Encrypting a Drive

Dan’s Desk
By Dan Douglas, President Space Coast PCUG, FL
March 2019 issue, The Space Coast PC Journal
datadan (at) msn.com

Last month I described a BIOS password problem that I had to solve. This month, we’ll look at other password locks such as those used for protecting hard drive data.

One of the added features of Windows 10 Pro over the Home edition capabilities, is the ability to encrypt a drive to protect all data and files contained on that drive from unauthorized access. An administrator can select a drive from the File Explorer app and turn on the BitLocker option from the right mouse button option list. The user must then select an encryption key using any combination of uppercase and lowercase letters, numbers or symbols up to 64 characters long. It is critical to record this password as it will be impossible to access the files afterwards without this key. Windows will prompt you to save this key on your cloud account, or in a file or by printing it before encrypting the drive.

I recently had a customer who had a broken Surface PC and needed to recover some business files from the drive. The first place they’d taken it to had told them that it was not possible to access the data, not because it was encrypted, but because the drive was a solid-state circuit board, as is usually found in tablets and many Macs, and did not have the usual SATA drive connector. Having used many drives of this type before, I had the correct adapter to convert it to a SATA type connector. That was when we discovered that it had been locked using BitLocker. It prompted us to enter the key and the owner had no idea what that key may be. I told them that without the key I could not access the data for them. They were advised to check all of their paperwork to see if it was recorded somewhere. Fortunately, when the PC was purchased, the BitLocker key was written on their bill of sale by BestBuy! When they returned later with the key, we were able to access the data and transfer the files to a USB stick.

If you need to encrypt just specific files or folders and not a complete drive, there are several alternatives available.
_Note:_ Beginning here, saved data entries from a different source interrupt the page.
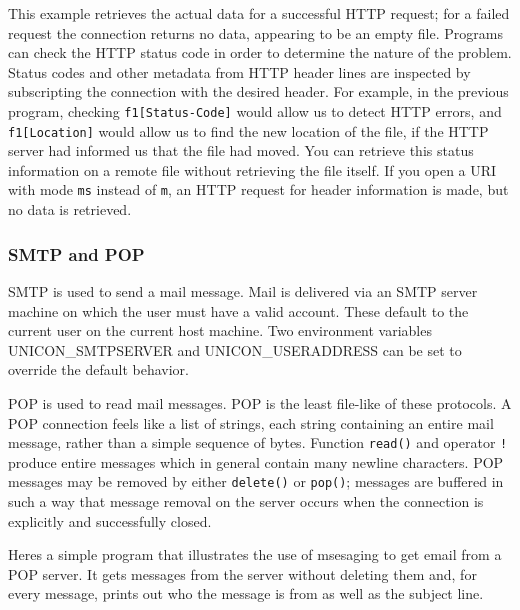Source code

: This example retrieves the actual data for a successful HTTP request;
for a failed request the connection returns no data, appearing to be an
empty file. Programs can check the HTTP status code in order to
determine the nature of the problem. Status codes and other metadata
from HTTP header lines are inspected by subscripting the connection
with the desired header. For example, in the previous program, checking
\texttt{f1[{\textquotedbl}Status-Code{\textquotedbl}]} would allow us
to detect HTTP errors, and
\texttt{f1[{\textquotedbl}Location{\textquotedbl}]} would allow us to
find the new location of the file, if the HTTP server had informed us
that the file had moved. You can retrieve this status information on a
remote file without retrieving the file itself. If you open a URI with
mode \texttt{{\textquotedbl}ms{\textquotedbl}} instead of
\texttt{{\textquotedbl}m{\textquotedbl}}, an HTTP request for header
information is made, but no data is retrieved.

\subsubsection{SMTP and POP}

SMTP is used to send a mail message. Mail is delivered via
an SMTP server machine on which the user must have a valid account.
These default to the current user on the current host machine. Two
environment variables UNICON\_SMTPSERVER and UNICON\_USERADDRESS can be
set to override the default behavior.

POP is used to read mail messages. POP is the least file-like
of these protocols. A POP connection feels like a list of strings, each
string containing an entire mail message, rather than a simple sequence
of bytes. Function \texttt{read()} and operator \texttt{!} produce
entire messages which in general contain many newline characters. POP
messages may be removed by either \texttt{delete()} or \texttt{pop()};
messages are buffered in such a way that message removal on the server
occurs when the connection is explicitly and successfully closed.

Here{\textquotesingle}s a simple program that illustrates the use of
msesaging to get email from a POP server. It gets messages from the
server without deleting them and, for every message, prints out who the
message is from as well as the subject line.

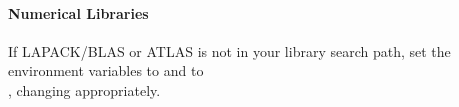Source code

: 
%

\paragraph{Numerical Libraries}
If LAPACK/BLAS or ATLAS is not in your library search path, set the environment variables  to  and  to\\ , changing  appropriately.

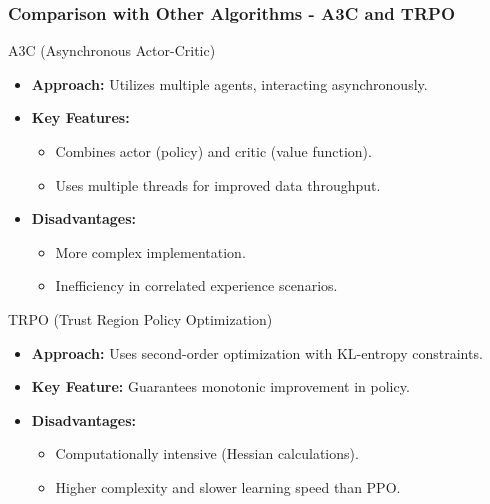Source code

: \documentclass{beamer}
\begin{document}
\begin{frame}[fragile]
    \frametitle{Comparison with Other Algorithms - A3C and TRPO}
    \begin{block}{A3C (Asynchronous Actor-Critic)}
        \begin{itemize}
            \item \textbf{Approach:} Utilizes multiple agents, interacting asynchronously.
            \item \textbf{Key Features:}
                \begin{itemize}
                    \item Combines actor (policy) and critic (value function).
                    \item Uses multiple threads for improved data throughput.
                \end{itemize}
            \item \textbf{Disadvantages:}
                \begin{itemize}
                    \item More complex implementation.
                    \item Inefficiency in correlated experience scenarios.
                \end{itemize}
        \end{itemize}
    \end{block}
    
    \begin{block}{TRPO (Trust Region Policy Optimization)}
        \begin{itemize}
            \item \textbf{Approach:} Uses second-order optimization with KL-entropy constraints.
            \item \textbf{Key Feature:} Guarantees monotonic improvement in policy.
            \item \textbf{Disadvantages:}
                \begin{itemize}
                    \item Computationally intensive (Hessian calculations).
                    \item Higher complexity and slower learning speed than PPO.
                \end{itemize}
        \end{itemize}
    \end{block}
\end{frame}
\end{document}
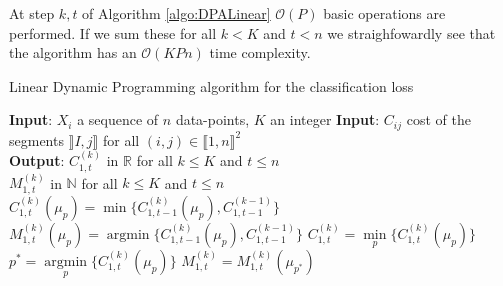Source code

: \documentclass[article,10pt]{llncs}
\begin{document}
At step $k, t$ of Algorithm \ref{algo:DPALinear}  $\mathcal{O}(P)$ basic operations are performed. If we sum these for all $k < K$ and $t < n$  we straighfowardly see that the algorithm has an $\mathcal{O}(KPn)$ time complexity.
\begin{algorithm}
\begin{algorithmic}
\caption{Linear Dynamic Programming algorithm for the classification loss}\label{algo:DPALinear}



    \State \textbf{Input}: $X_i$ a sequence of $n$ data-points, $K$ an integer 
 \State \textbf{Input}: $C_{ij}$ cost of the segments $\rrbracket I, j \rrbracket$  for all $(i, j) \in \llbracket1, n \rrbracket^2$\\
   \State \textbf{Output}: $C^{(k)}_{1,t}$ in $\mathbb{R}$ for all $k \leq K$ and $t \leq n$ \\
    \State $M^{(k)}_{1,t}$ in $\mathbb{N}$ for all $k \leq K$ and $t \leq n$ \\

           \State $C^{(k)}_{1,t}(\mu_p) = \min \{ C^{(k)}_{1,t-1}(\mu_p), C^{(k-1)}_{1,t-1} \}$ 
            \State      $M^{(k)}_{1,t}(\mu_p) = \operatorname{argmin} \{C^{(k)}_{1,t-1}(\mu_p), C^{(k-1)}_{1,t-1} \}$ 
          \EndFor        
           \State $C^{(k)}_{1,t} = \underset{p}{\min} \{ C^{(k)}_{1,t}(\mu_p) \}$ 
	   \State $p^* = \underset{p}{\operatorname{argmin}} \{ C^{(k)}_{1,t}(\mu_p) \}$ 
           \State $M^{(k)}_{1,t} = M^{(k)}_{1,t}( \mu_{{p^*}}) $ 
         \EndFor
    \EndFor
  \end{algorithmic}
\end{algorithm}
\end{document}
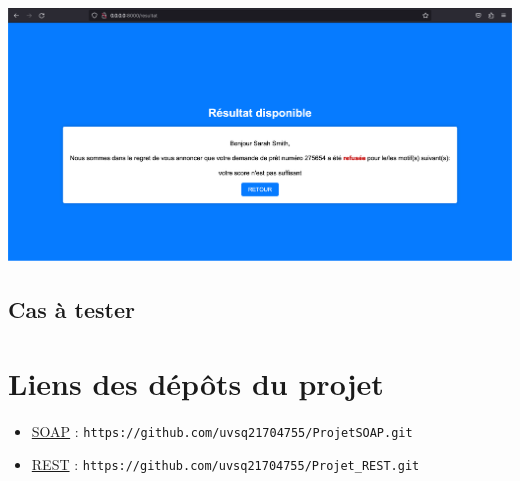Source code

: \documentclass{article}
\begin{document}
\begin{itemize}
	   \\
	   \includegraphics[width=\textwidth]{images/confirmationr.png}
   
	\end{itemize}
	\subsection{Cas à tester}
	\newpage
	\section{Liens des dépôts du projet}
	 \begin{itemize}
	 	\item \textcolor{blue}{\href{https://github.com/uvsq21704755/ProjetSOAP.git}{SOAP}} : \texttt{https://github.com/uvsq21704755/ProjetSOAP.git}
	 	\item \textcolor{blue}{\href{https://github.com/uvsq21704755/ProjetREST.git}{REST}} : \texttt{https://github.com/uvsq21704755/Projet\_REST.git}
	 \end{itemize}
	

	
\end{document}
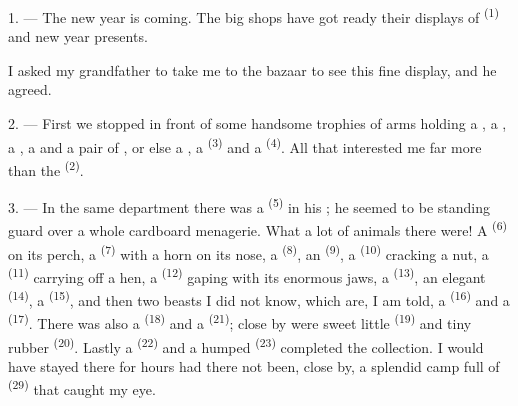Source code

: %

\VUsaut{4.0mm}
\VUsaut{2.0mm}
\VUsaut{3.4mm}

1. --- The new year is coming. The big shops have got ready their displays
of  \textsuperscript{(1)} and new year presents.

I asked my grandfather to take me to the bazaar to see this fine display,
and he agreed.

2. --- First we stopped in front of some handsome trophies of arms holding
a , a , a , a 
and a pair of , or else a , a
 \textsuperscript{(3)} and a  \textsuperscript{(4)}. All that
interested me far more than the  \textsuperscript{(2)}.

\VUsaut{3.0mm}
\VUsaut{2.6mm}

3. --- In the same department there was a  \textsuperscript{(5)} in his
; he seemed to be standing guard over a whole cardboard
menagerie. What a lot of animals there were! A  \textsuperscript{(6)} on
its perch, a  \textsuperscript{(7)} with a horn on its nose, a
 \textsuperscript{(8)}, an  \textsuperscript{(9)}, a 
\textsuperscript{(10)} cracking a nut, a  \textsuperscript{(11)} carrying off a hen, a
 \textsuperscript{(12)} gaping with its enormous jaws, a
 \textsuperscript{(13)}, an elegant  \textsuperscript{(14)}, a
 \textsuperscript{(15)}, and then two beasts I did not know, which are, I
am told, a  \textsuperscript{(16)} and a  \textsuperscript{(17)}. There
was also a  \textsuperscript{(18)} and a  \textsuperscript{(21)}; close
by were sweet little  \textsuperscript{(19)} and tiny rubber 
\textsuperscript{(20)}. Lastly a  \textsuperscript{(22)} and a humped
 \textsuperscript{(23)} completed the collection. I would have stayed
there for hours had there not been, close by, a splendid camp full of
 \textsuperscript{(29)} that caught my eye.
For example, Word and Excel provides for the ability to protect a document by applying the ‘protect document’ option to the file through the Word or Excel options. Adobe Acrobat can also be used to protect PDF type files. In certain versions of Windows, namely Windows 10 Pro, Windows 7 Professional, Windows 7 Ultimate, Windows 7 Enterprise, Windows 8 Pro or Windows 8 Enterprise also come with an Encrypting File System (EFS), which lets you encrypt any kind of file, as well as whole folders and subfolders. Users with a Home edition of Windows will need to use either the Office Suite encryption or a third-party solution, such as TrueCrypt, VeraCrypt or 7-Zip. EFS is applied by selecting the folder or file, select the properties/advanced through a right button click, and then select the ‘encrypt contents to secure data’ option. This encryption is applied using the logon ID and password so it is not as secure as that used by the BitLocker and I’m not sure what would happen if the password used by that ID was removed using a password removal tool. Possibly the data would stay encrypted and still require the original password to allow the files/directories to be accessed.

Many USB drives also offer their own encryption system for the files on that drive, but I would be hesitant to use these as the proprietary nature of the program may cause problems later.